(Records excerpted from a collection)

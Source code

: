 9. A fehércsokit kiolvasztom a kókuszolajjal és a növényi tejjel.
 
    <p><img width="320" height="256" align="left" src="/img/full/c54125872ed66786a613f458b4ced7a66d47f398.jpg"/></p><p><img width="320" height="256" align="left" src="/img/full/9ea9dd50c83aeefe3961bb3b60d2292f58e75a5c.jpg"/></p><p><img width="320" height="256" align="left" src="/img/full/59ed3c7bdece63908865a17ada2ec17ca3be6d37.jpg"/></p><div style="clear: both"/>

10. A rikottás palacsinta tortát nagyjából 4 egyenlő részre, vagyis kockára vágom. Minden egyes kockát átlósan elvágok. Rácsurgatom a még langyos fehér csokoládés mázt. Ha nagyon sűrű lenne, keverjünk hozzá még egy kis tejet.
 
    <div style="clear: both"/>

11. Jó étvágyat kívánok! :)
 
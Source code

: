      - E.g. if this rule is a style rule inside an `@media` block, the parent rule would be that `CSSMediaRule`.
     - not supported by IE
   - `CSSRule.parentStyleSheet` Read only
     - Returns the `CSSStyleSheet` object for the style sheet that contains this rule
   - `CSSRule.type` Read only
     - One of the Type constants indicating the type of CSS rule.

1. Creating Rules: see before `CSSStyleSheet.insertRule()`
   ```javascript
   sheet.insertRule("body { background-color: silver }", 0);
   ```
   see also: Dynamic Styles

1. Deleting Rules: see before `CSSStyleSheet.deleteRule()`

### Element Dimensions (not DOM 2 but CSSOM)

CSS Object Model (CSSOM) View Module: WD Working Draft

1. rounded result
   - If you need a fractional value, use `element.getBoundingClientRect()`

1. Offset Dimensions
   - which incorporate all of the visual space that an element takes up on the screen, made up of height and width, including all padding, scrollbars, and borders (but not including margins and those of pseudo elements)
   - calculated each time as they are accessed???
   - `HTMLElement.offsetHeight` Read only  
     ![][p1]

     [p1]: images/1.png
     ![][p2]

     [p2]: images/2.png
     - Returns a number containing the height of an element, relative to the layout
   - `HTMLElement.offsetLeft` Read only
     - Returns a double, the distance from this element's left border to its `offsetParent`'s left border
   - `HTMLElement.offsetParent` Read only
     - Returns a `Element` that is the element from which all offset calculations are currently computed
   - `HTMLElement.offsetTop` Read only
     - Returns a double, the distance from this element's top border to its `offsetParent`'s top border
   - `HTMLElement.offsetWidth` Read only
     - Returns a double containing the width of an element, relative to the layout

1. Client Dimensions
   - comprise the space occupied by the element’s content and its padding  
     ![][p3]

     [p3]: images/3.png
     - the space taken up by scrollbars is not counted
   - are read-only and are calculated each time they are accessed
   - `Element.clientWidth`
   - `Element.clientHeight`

TASK TO CARRY OUT
In the data above, how many lines contain the word "scrollbars"? Write the number only.

RESULT
2